UK Biometrics and Forensics Ethics group finally reports concerns with government plans
The UK government has released the first annual report from the Biometrics and Forensic Ethics Group (BFEG) two years later than it was initially planned, according to The Register.
The BFEG was asked to provide feedback on the Forensic Information Databases Service Strategy Board, previously known as the National DNA Database Strategy Board, as well as the Home Office Biometrics (HOB) program, the Review of Custody Images, and the Retention of custody images, DNA profiles and fingerprints from convicted persons until they are 100 years old, the National Law Enforcement Data Programme (NLEDP), and Prüm, a European Union (EU) Directive that authorized the exchange of DNA, fingerprints and vehicle registration data between member states.
The group identified several potential problems with the HOB, such as the risk and complexity of transferring data between systems, how combining datasets would increase access to information beyond the intended scope, the sensitivity of metadata, and the risk that checks will be skipped to meet tight deadlines. The report also recommends that the aggregation of data, and potential interaction between the HOB program, NLEDP, Emergency Services Network and Automatic Number Plate Recognition system be studied further.
UK’s Home Office has budgeted £842 million (US$1 billion) for the Biometrics program which addresses DNA, fingerprint identification, and facial recognition associated with millions of people. It has attracted a lot of criticism for not clearly explaining the procedure, the outcome, and whether certain information will be deleted from the database. At the time, the institution was accused by Gizmodo that it was “granting itself the right to end anonymity,” following an expansion proposal.
Last month, it was announced that Mastek would develop applications and provide support for the biometrics program, while WorldReach signed a multi-million-pound contract with the Home Office for biometric digital onboarding. The Home Office chose Leidos to run a project valued at some £300 million (roughly $388 million) which entails modernizing the country’s national biometrics systems used by law enforcement, immigration services, and border security.
The report provides guidelines such as organizing a public meeting to hear the people’s opinions regarding how custody images are kept and used, as well as their opinions on creating a national Y-STR database that would be used by the police to predict characteristics, and informing the public about law enforcement’s plans to run facial recognition trials without generating watch lists or secretly collecting data.
The Register reached out to the BFEG to understand why the 2017 report was published at the end of 2019.

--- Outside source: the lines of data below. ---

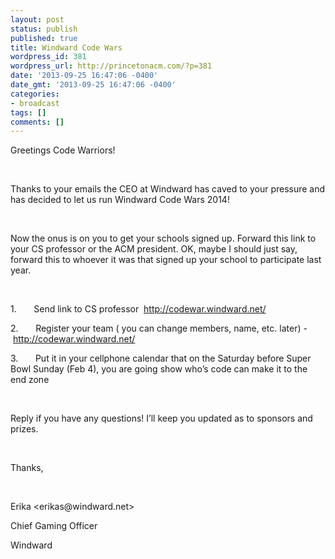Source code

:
 ```yaml
---
layout: post
status: publish
published: true
title: Windward Code Wars
wordpress_id: 381
wordpress_url: http://princetonacm.com/?p=381
date: '2013-09-25 16:47:06 -0400'
date_gmt: '2013-09-25 16:47:06 -0400'
categories:
- broadcast
tags: []
comments: []
---
```

<p>Greetings Code Warriors!</p>
<p>&nbsp;</p>
<p>Thanks to your emails the CEO at Windward has caved to your pressure and has decided to let us run Windward Code Wars 2014!</p>
<p>&nbsp;</p>
<p>Now the onus is on you to get your schools signed up. Forward this link to your CS professor or the ACM president. OK, maybe I should just say, forward this to whoever it was that signed up your school to participate last year.</p>
<p>&nbsp;</p>
<p>1.       Send link to CS professor ­ <a href="http://codewar.windward.net/" target="_blank">http://codewar.windward.net/</a></p>
<p>2.       Register your team ( you can change members, name, etc. later) - <a href="http://codewar.windward.net/" target="_blank">http://codewar.windward.net/</a></p>
<p>3.       Put it in your cellphone calendar that on the Saturday before Super Bowl Sunday (Feb 4), you are going show who’s code can make it to the end zone</p>
<p>&nbsp;</p>
<p>Reply if you have any questions! I’ll keep you updated as to sponsors and prizes.</p>
<p>&nbsp;</p>
<p>Thanks,</p>
<p>&nbsp;</p>
<p>Erika &lt;erikas@windward.net&gt;</p>
<p>Chief Gaming Officer</p>
<p>Windward</p>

According to Chair Mark Watson-Grandy: “The report covers a period of transition for the group during which it expanded from the National DNA Database Ethics Group to the Biometrics and Forensic Ethics Group. The change was associated with an increased remit from the consideration of ethical issues in the use of DNA to the ethical impact of the capture, retention and use of all biometric identifiers including, but not limited to; DNA; facial recognition; fingerprints; and footwear.”
He further added that “(t)ransition of the group and turnover of staff has delayed the publication of this report. The second annual report from the Biometrics and Forensic Ethics Group will be published once parliament returns and will provide an update on the recommendations given in the 2017 report.”